Through the years I have experienced the sounds of children laughing and running the upstairs hallway, and doors slamming without breezes or people causing them to. My mother and father, although very matter-of-fact about things of this nature, have been quite startled on numerous occasions by the sounds of the invisible children. Pictures and mirrors have fallen off of the walls many times, only, upon further inspection, to have their hardware intact, as well as the nail on the wall still okay. The cupboards have been heard by all of us, at one time or another, banging open and shut in the night, and don't even bother putting anything of importance down for even a second!
On at least 10 different occasions that I can count, keys, pens, wallets, and other debris, will turn up in the back of someone's closet months afterwards, perhaps under a pile of books or some boxes. The house has many cold spots; the upstairs landing is, by far, the worst.
There have been two apparitions; one was a little boy hovering at the foot of my bed at night as I turned down the sheets and prepared to go to sleep (he disappeared after about 7 seconds), and the other was one of a wounded soldier (Battle of Lundy's Lane?) staggering across the front parlor, only to disappear into the wall.
The events described aren't particularly scary, seeing as they all happened sporadically, and my entire family seemed to take somewhat of a morbid delight in living in a harmlessly haunted house, but the scariest event of all happened to my mother.

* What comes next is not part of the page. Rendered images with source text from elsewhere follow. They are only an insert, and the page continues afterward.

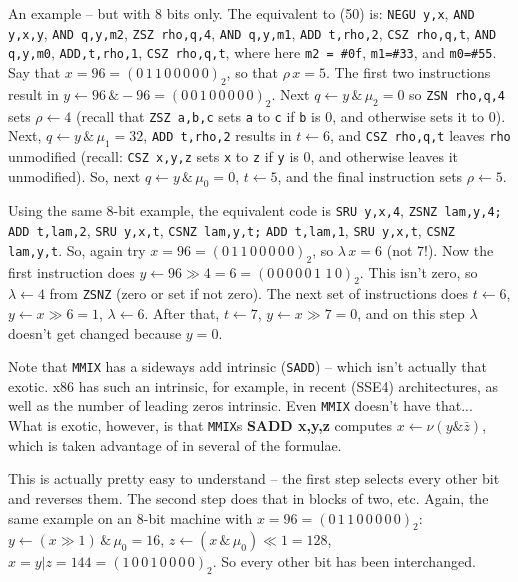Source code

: An example -- but with 8 bits only.  The equivalent to (50)
is: {\tt NEGU y,x}, {\tt AND y,x,y}, {\tt AND q,y,m2}, {\tt ZSZ rho,q,4},
{\tt AND q,y,m1}, {\tt ADD t,rho,2}, {\tt CSZ rho,q,t},
{\tt AND q,y,m0}, {\tt ADD,t,rho,1}, {\tt CSZ rho,q,t},
where here \hbox{\tt m2 = \#0f}, {\tt m1=\#33}, and {\tt m0=\#55}.
Say that $x = 96 = \left(0\,1\,1\,0\,0\,0\,0\,0\right)_2$,
so that $\rho\,x = 5$.  The first two instructions result in
$y \gets 96\, \& -96 = \left(0\,0\,1\,0\,0\,0\,0\,0\right)_2$.
Next $q \gets y\, \& \,\mu_2 = 0$ so {\tt ZSN rho,q,4} sets $\rho \gets 4$
(recall that {\tt ZSZ a,b,c} sets {\tt a} to {\tt c} if {\tt b} is 0, and
otherwise sets it to 0).  Next, $q \gets y\, \& \,\mu_1 = 32$, {\tt ADD t,rho,2} 
results in $t \gets 6$, and {\tt CSZ rho,q,t} leaves {\tt rho} unmodified
(recall: {\tt CSZ x,y,z} sets {\tt x} to {\tt z} if {\tt y} is 0, and otherwise
leaves it unmodified).  So, next $q \gets y\, \& \, \mu_0 = 0$,
$t \gets 5$, and the final instruction sets $\rho \gets 5$.


\noindent [p 142] Using the same 8-bit example, the equivalent
code is {\tt SRU y,x,4}, {\tt ZSNZ lam,y,4;} {\tt ADD t,lam,2},
{\tt SRU y,x,t}, {\tt CSNZ lam,y,t;} {\tt ADD t,lam,1}, {\tt SRU y,x,t},
{\tt CSNZ lam,y,t}. So, again try $x = 96 = 
\left(0\,1\,1\,0\,0\,0\,0\,0\right)_2$, so $\lambda\,x = 6$ (not 7!).  
Now the first instruction
does $y \gets 96 \gg 4 = 6 = \left(0\, 0\, 0\, 0\, 0\, 1\, \,1 \,0\right)_2$.
This isn't zero, so $\lambda \gets 4$ from {\tt ZSNZ} (zero or set
if not zero).  The next set of instructions does $t \gets 6$,
$y \gets x \gg 6 = 1$, $\lambda \gets 6$.  After that, $t \gets 7$,
$y \gets x \gg 7 = 0$, and on this step $\lambda$ doesn't get changed
because $y = 0$.


\noindent [p 143] Note that {\tt MMIX} has a sideways add intrinsic
({\tt SADD}) -- which isn't actually that exotic.  x86 has such an intrinsic,
for example, in recent (SSE4) architectures, as well as the number of
leading zeros intrinsic.  Even {\tt MMIX} doesn't have that...  What
is exotic, however, is that {\tt MMIX}s {\bf SADD x,y,z}
computes $x \gets \nu \! \left(y \& \bar{z}\right)$, which is
taken advantage of in several of the formulae.


\noindent [p 144] 
This is actually pretty easy to understand -- the
first step selects every other bit and reverses them.
The second step does that in blocks of two, etc.
Again, the same example on an 8-bit machine
with $x = 96 = \left(0\,1\,1\,0\,0\,0\,0\,0\right)_2$:
$y \gets \left(x \gg 1\right) \, \& \, \mu_0 = 16$,
$z \gets \left(x \, \& \, \mu_0\right) \ll 1 = 128$,
$x = y | z = 144 = \left(1\,0\,0\,1\,0\,0\,0\,0\right)_2$.
So every other bit has been interchanged.

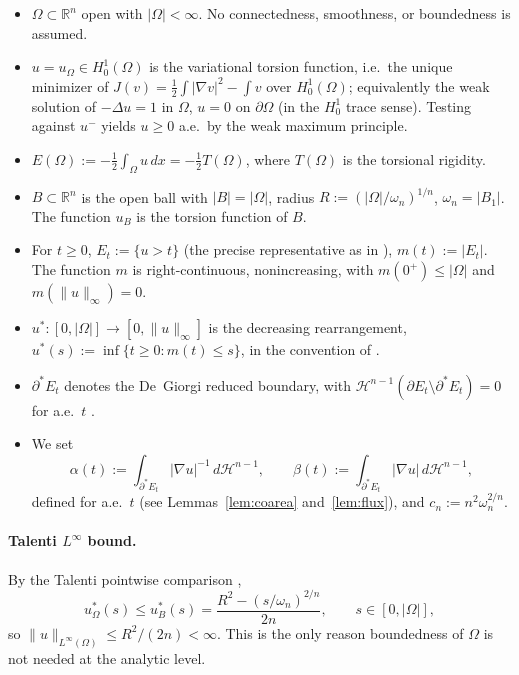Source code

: \documentclass[11pt]{article}
\theoremstyle{definition}
\newcommand{\R}{\mathbb{R}}
\newcommand{\Om}{\Omega}
\begin{document}
\begin{itemize}
\item $\Om\subset\R^{n}$ open with $|\Om|<\infty$. No connectedness,
smoothness, or boundedness is assumed.

\item $u=u_{\Om}\in H^{1}_{0}(\Om)$ is the variational torsion function,
i.e.\ the unique minimizer of $J(v)=\tfrac12\int|\nabla v|^{2}-\int v$
over $H^{1}_{0}(\Om)$; equivalently the weak solution of
$-\Delta u=1$ in $\Om$, $u=0$ on $\partial\Om$ (in the $H^{1}_{0}$ trace
sense). Testing against $u^{-}$ yields $u\ge 0$ a.e.\ by the weak
maximum principle.

\item $E(\Om):=-\tfrac12\int_{\Om}u\,dx=-\tfrac12 T(\Om)$, where
$T(\Om)$ is the torsional rigidity.

\item $B\subset\R^{n}$ is the open ball with $|B|=|\Om|$, radius
$R:=(|\Om|/\omega_{n})^{1/n}$, $\omega_{n}=|B_{1}|$. The function
$u_{B}$ is the torsion function of $B$.

\item For $t\ge 0$, $E_{t}:=\{u>t\}$ (the precise representative as in
\cite[\S 15]{Maggi2012}), $m(t):=|E_{t}|$. The function $m$ is
right-continuous, nonincreasing, with $m(0^{+})\le|\Om|$ and
$m(\|u\|_{\infty})=0$.

\item $u^{*}\colon[0,|\Om|]\to[0,\|u\|_{\infty}]$ is the decreasing
rearrangement, $u^{*}(s):=\inf\{t\ge 0:m(t)\le s\}$, in the convention of
\cite{Kawohl1985,Talenti1976}.

\item $\partial^{*}E_{t}$ denotes the De~Giorgi reduced boundary, with
$\mathcal H^{n-1}(\partial E_{t}\setminus\partial^{*}E_{t})=0$ for a.e.\
$t$ \cite{DeGiorgi1958}.

\item We set
\[
   \alpha(t):=\int_{\partial^{*}E_{t}}|\nabla u|^{-1}\,d\mathcal H^{n-1},
   \qquad
   \beta(t):=\int_{\partial^{*}E_{t}}|\nabla u|\,d\mathcal H^{n-1},
\]
defined for a.e.\ $t$ (see Lemmas~\ref{lem:coarea} and~\ref{lem:flux}), and
$c_{n}:=n^{2}\omega_{n}^{2/n}$.
\end{itemize}

\paragraph{Talenti $L^{\infty}$ bound.} By the Talenti pointwise
comparison \cite{Talenti1976},
\begin{equation}\label{eq:talenti}
   u^{*}_{\Om}(s)\le u^{*}_{B}(s)
   =\frac{R^{2}-(s/\omega_{n})^{2/n}}{2n},
   \qquad s\in[0,|\Om|],
\end{equation}
so $\|u\|_{L^{\infty}(\Om)}\le R^{2}/(2n)<\infty$. This is the only
reason boundedness of $\Om$ is not needed at the analytic level.
\end{document}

She was awoken in the middle of the night by someone warm, fragrant, and invisible, kissing her, somewhat romantically, on the neck, as well as touching her hair. Her response was (besides the overwhelming fear!) to tell it to bug off, and seek refuge in my bedroom (perhaps assuming it wouldn't follow? It didn't anyhow, as the case may be).
I have not experienced anything super- strange since moving from this house eight years ago, but when I visit, the occasional dish towel has been spotted "jumping" off of the counter and landing on the kitchen table. This account of paranormal happenings may not be the scariest one ever documented, but it was my childhood, and is still going on to this day for my parents.